JEFF KNAPP: Autumn fishing features big smallies, less pressure
Late-fall smallmouth bass can be taken with relative consistency well into autumn. On busy lakes like Crawford County’s Conneaut, fall fishing can provide not only a chance at catching oversized smallies, but also a welcome relief from the crowds.
Dave Lehman and Chad Templin ply the clear water of Conneaut Lake well into fall, typically fishing together. At anytime from September through December I can expect to receive a text message that includes an image of a big smallmouth bass. They don’t usually catch a bunch, but each trip seems to yield at least one smallmouth bass, a good one in the 4 to 5-pound-plus category.
Though Templin and Lehman often share a boat, presentation-wise, their approaches differ, likely based on personal confidence in bait-style selection.
Templin is a crankbait angler throughout the year and doesn’t stop using them for smallies when the water takes on a chill.
“I’ve taken fall smallmouth on crankbaits in water approaching the 40-degree mark,” Templin noted. “You just need to slow down your retrieve the colder the water gets.”
For fall fishing on clear-water lakes like Conneaut — which features deep weedbeds that extend out into 12 to 15 feet of water — Templin employs deep-diving crankbaits like Mann’s DD22 and Lucky Craft’s 3.5DD. He likes working this area of the lake, feeling that groups of bass (in Conneaut’s case both smallmouth and largemouth) are grouped up, pushed to the outside edge as shallower weeds experience their annual die-off.
“Crankbaits don’t usually achieve the depths the makers claim, but ones in the 20-foot category will touch bottom in depths of 15 feet or more,” he added.
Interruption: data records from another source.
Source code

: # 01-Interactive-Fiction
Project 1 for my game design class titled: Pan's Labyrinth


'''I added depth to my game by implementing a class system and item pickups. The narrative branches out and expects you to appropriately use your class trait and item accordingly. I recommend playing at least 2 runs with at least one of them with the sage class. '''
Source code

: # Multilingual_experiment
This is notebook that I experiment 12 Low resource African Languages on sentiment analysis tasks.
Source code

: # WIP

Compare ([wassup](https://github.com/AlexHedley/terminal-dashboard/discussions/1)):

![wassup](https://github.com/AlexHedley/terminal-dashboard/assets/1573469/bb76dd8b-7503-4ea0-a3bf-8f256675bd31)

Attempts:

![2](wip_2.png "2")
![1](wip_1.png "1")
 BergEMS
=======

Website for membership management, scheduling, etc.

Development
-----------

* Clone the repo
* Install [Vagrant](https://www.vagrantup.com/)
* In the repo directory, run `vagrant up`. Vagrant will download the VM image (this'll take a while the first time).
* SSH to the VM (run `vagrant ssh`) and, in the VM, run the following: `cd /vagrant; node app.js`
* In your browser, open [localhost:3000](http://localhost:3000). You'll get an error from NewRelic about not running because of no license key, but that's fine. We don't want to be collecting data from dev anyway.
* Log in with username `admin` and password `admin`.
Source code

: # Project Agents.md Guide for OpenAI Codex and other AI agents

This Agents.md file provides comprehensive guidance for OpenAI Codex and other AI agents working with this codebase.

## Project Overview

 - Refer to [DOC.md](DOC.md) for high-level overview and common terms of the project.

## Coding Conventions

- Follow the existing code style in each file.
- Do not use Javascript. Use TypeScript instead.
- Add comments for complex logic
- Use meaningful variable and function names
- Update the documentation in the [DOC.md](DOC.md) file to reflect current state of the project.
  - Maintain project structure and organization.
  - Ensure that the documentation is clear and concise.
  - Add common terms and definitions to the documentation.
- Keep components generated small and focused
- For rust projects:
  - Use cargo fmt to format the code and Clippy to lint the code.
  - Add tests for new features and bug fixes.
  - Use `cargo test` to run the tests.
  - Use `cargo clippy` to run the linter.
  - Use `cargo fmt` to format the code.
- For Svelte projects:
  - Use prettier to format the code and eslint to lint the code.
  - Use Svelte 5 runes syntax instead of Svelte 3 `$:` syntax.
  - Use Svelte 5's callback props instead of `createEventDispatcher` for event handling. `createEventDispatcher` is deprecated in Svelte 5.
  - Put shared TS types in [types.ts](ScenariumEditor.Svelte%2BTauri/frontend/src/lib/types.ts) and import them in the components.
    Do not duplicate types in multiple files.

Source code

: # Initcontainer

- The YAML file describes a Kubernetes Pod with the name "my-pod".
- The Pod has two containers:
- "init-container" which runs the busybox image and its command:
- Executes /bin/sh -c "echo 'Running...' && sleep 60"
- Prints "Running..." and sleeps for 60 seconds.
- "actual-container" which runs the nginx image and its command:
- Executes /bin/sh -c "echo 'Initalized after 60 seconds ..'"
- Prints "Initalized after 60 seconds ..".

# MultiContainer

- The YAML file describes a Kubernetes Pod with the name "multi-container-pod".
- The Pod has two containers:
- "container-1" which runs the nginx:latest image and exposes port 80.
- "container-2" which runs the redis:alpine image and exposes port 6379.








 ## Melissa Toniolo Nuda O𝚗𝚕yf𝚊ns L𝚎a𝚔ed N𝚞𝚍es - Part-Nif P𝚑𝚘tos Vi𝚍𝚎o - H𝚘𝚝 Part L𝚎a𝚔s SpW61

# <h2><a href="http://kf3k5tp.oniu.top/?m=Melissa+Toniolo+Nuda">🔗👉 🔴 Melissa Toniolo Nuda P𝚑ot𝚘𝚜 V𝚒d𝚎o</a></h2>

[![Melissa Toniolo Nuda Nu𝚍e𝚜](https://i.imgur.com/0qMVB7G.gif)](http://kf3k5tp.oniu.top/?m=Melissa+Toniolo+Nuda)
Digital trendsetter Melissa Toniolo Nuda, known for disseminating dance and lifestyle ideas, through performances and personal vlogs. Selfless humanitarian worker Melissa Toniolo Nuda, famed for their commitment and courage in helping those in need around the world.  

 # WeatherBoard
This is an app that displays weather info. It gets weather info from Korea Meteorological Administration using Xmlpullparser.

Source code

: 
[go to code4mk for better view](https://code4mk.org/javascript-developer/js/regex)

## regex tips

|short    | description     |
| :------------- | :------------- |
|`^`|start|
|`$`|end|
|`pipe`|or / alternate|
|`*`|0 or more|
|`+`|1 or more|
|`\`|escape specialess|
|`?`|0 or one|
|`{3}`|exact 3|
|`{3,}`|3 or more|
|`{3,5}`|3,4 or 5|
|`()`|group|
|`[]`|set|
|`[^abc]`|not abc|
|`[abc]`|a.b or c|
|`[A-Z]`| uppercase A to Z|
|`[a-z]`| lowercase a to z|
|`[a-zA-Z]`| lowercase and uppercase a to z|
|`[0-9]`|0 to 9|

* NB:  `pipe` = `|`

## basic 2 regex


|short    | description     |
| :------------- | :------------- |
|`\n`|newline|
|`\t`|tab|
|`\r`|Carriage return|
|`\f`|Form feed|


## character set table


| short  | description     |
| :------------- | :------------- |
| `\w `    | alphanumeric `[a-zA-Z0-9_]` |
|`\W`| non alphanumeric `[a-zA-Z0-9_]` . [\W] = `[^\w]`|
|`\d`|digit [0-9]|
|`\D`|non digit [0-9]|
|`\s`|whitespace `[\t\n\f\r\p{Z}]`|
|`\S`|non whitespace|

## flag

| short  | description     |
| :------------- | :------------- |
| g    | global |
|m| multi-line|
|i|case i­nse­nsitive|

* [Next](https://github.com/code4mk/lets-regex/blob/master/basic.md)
Templin holds a boat position that allows him to make casts that more or less parallel the outside edges of submerged weed cover.
“If you cast parallel to the weedline, you can keep your lure in the strike zone much longer,” Templin explained. “You can fan-cast at various intervals, hitting zones of 10, 15 and 20 feet. When you cast more directly in toward the cover, you lose a level of control and are more apt to pick up weeds.”
Templin experiments with various retrieves throughout the day, with one common factor: He keeps things slow. Some days, though, the smallies prefer a slow, steady retrieve; with others a stop-and-go cadence is productive. He uses a long casting rod in the 7 1/2 - to 7-foot, 10-inch range to make long casts. Reels are spooled with fairly light line — either 10- or 12-pound test — for the same reason. Long casts allow the lure to attain maximum diving depth for the longest time, and to make occasional bottom contact, which is another significant trigger.
While Templin is casting a deep-diving crankbait, Lehman often opts for a soft-bodied swimbait, a pre-rigged model like Storm’s Wild-eye. Lehman is an exceptional jig fisherman, so it’s no surprise he fishes a soft swimbait in a manner similar to a jig, playing to his strengths.
“I also like to target the deep weeds, concentrating on deep weed points in particular,” Lehman stated. “I make a long cast and allow the swimbait to flutter to the bottom, just like a jig. A slight line twitch likely means a smallie has intercepted the bait during the initial fall.”
Once the bait has hit bottom, Lehman begins working it back to the boat in a manner that’s a cross between a jig and a crankbait, similar to slow-rolling a spinnerbait. He’ll sometime allow the bait to touch bottom, and then he’ll slow swim it freely for a while.